Un jour enfin, c’était en 1858, on sut que Liszt, revenant aux pratiques de sa jeunesse, était entré dans le tiers ordre de Saint-François. Comme il l’expliqua lui-même, ce n’était pas une conversion : « Sans la musique, déclarait-il, à l’un de ses disciples peu avant sa mort, je me serais voué tout entier à l’Église et j’aurais été simplement un frère franciscain. On se trompe si l’on croit que des motifs extérieurs auraient pu me déterminer à devenir un « abbé libertin ». C’était le besoin le plus profond de mon cœur d’appartenir véritablement à cette Église que je voulais servir. À ce point de vue, ma vie forme un cercle complet. Les aspirations de ma jeunesse et celles de ma vieillesse se sont rejointes. » Et « Franz le saint », comme disait Wagner, qui avait tant fait pour la musique sacrée, ne fut peut-être pas étranger non plus à la dernière période wagnérienne : celle du mysticisme. L’« abbé » Liszt mourut en 1886 à Bayreuth même, où il avait voulu entendre encore une fois Parsifal.

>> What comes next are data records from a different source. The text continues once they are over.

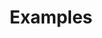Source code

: ---
title: Examples
excerpt: ''
deprecated: false
hidden: false
link:
  new_tab: true
  url: https://github.com/Facets-cloud/module-development-examples
metadata:
  title: ''
  description: ''
  robots: index
next:
  description: ''
---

Mais, chose remarquable, après de si longues années passées en France, Liszt s’était détaché peu à peu de notre pays. Il avait vécu à Weimar, attiré par l’amitié de la princesse de Sayn-Wittgenstein, à Rome et dans la villa d’Este, dont il a fait chanter les cyprès. Surtout il s’était occupé de son pays natal, cette Hongrie si oubliée, si négligée et qui commençait à revivre. Ce n’est pas seulement du point de vue musical que Franz Liszt s’était découvert tout à coup une âme hongroise. Le principe nouveau des nationalités, de la personnalité des peuples s’était imposé à son esprit passionné. Et ce Liszt que Paris avait connu si Parisien, finit plus Hongrois que la Hongrie, comme Chopin avait été plus Polonais que la Pologne.

Ce fut une longue carrière et bien remplie. La vie de Liszt ressemble à ce « csardas obstiné » qui est le titre d’une de ses compositions dernières.

 

 

 

Jacques BAINVILLE.

 

Paru dans L’Action française le 23 octobre 1911.